At the end of last year, I co-wrote a item in the Los Angeles Daily Journal with fellow bankruptcy attorneys Elissa Miller and Zev Schectman on the need for bankruptcy scene reform. Even though we haven’t seen the onslaught of bankruptcy filings in the wake of the COVID-19 pandemic, the essence of this article still holds true: almost all major bankruptcy filings in the past two years have been filed in a few courts: White Plains – New York, Delaware, Eastern District of Virginia and Southern District of Texas.

Current law allows a business to file for bankruptcy in any state where it does business, or where it or an affiliate is incorporated. Debtor companies choose these selected locations for several strategic reasons, known as “forum shopping”. First, privileged courts are known for their “predictability”, as there are few judges in these courts. Second, these courts are known to have “rockets”, meaning that judges process cases very quickly, often giving the parties involved a limited opportunity to be heard. Third, these courts are notorious for tolerating the high billing rates of lawyers at large law firms, even when most creditors receive minimal returns. Finally, these courts are generally receptive to legal arguments from banks and other sophisticated parties who often control the case. Few opportunities and voices are given to local employees and business creditors who cannot easily appear in a case and afford a lawyer, thousands of miles away. The process is particularly useful for businesses and their lenders looking to get out of bankruptcy quickly.

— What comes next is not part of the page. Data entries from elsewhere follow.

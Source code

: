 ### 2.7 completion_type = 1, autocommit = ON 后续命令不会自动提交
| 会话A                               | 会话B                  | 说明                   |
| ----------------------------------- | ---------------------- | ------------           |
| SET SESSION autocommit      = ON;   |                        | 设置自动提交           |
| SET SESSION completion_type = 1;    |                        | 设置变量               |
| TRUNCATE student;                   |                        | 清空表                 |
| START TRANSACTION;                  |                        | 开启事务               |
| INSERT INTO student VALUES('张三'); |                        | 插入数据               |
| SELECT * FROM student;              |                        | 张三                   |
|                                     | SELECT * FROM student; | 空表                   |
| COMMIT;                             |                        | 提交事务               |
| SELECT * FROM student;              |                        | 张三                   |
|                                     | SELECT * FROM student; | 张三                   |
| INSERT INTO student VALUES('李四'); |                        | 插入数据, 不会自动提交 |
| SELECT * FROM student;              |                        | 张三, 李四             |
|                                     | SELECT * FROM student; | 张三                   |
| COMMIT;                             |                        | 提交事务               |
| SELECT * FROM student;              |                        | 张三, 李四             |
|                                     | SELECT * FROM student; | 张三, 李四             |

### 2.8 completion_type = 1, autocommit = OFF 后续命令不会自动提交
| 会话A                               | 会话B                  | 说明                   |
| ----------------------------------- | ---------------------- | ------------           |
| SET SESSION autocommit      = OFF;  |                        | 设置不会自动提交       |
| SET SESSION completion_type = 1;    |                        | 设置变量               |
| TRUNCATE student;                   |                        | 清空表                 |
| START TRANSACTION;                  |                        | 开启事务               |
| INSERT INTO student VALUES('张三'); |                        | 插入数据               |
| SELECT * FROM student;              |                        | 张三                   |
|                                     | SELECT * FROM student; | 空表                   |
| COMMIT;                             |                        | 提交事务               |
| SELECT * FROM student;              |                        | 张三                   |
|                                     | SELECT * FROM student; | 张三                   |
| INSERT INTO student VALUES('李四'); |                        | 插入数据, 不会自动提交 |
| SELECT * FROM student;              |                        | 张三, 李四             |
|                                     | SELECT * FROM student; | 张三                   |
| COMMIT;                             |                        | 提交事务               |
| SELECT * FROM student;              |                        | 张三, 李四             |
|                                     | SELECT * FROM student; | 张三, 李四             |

These companies can file bankruptcy cases in jurisdictions far from their domicile is inconsistent with the way the place is usually determined. If a business dispute or personal injury case is based on events in California, the lawsuit would be filed in the county or district of California where it all happened. The same should be true of bankruptcy.

The application of the general rules of jurisdiction in bankruptcy makes sense in the context of due process. People affected by corporate bankruptcy should be able to participate personally in the process – not be forced to pay lawyers to represent their interests away from home.

Many would say that only certain judges and only certain practitioners are capable of handling more important cases. However, there is little evidence of this. Certainly, in the complex civil disputes handled by federal courts across the country, we have not heard that only certain federal courts are capable of handling complex disputes.

The above is not to say, however, that it is not for the judges of the various federal judicial districts to organize their rules and conduct their affairs in such a way as to give the bar assurance that complex bankruptcy cases can be dealt with. in an efficient and predictable manner.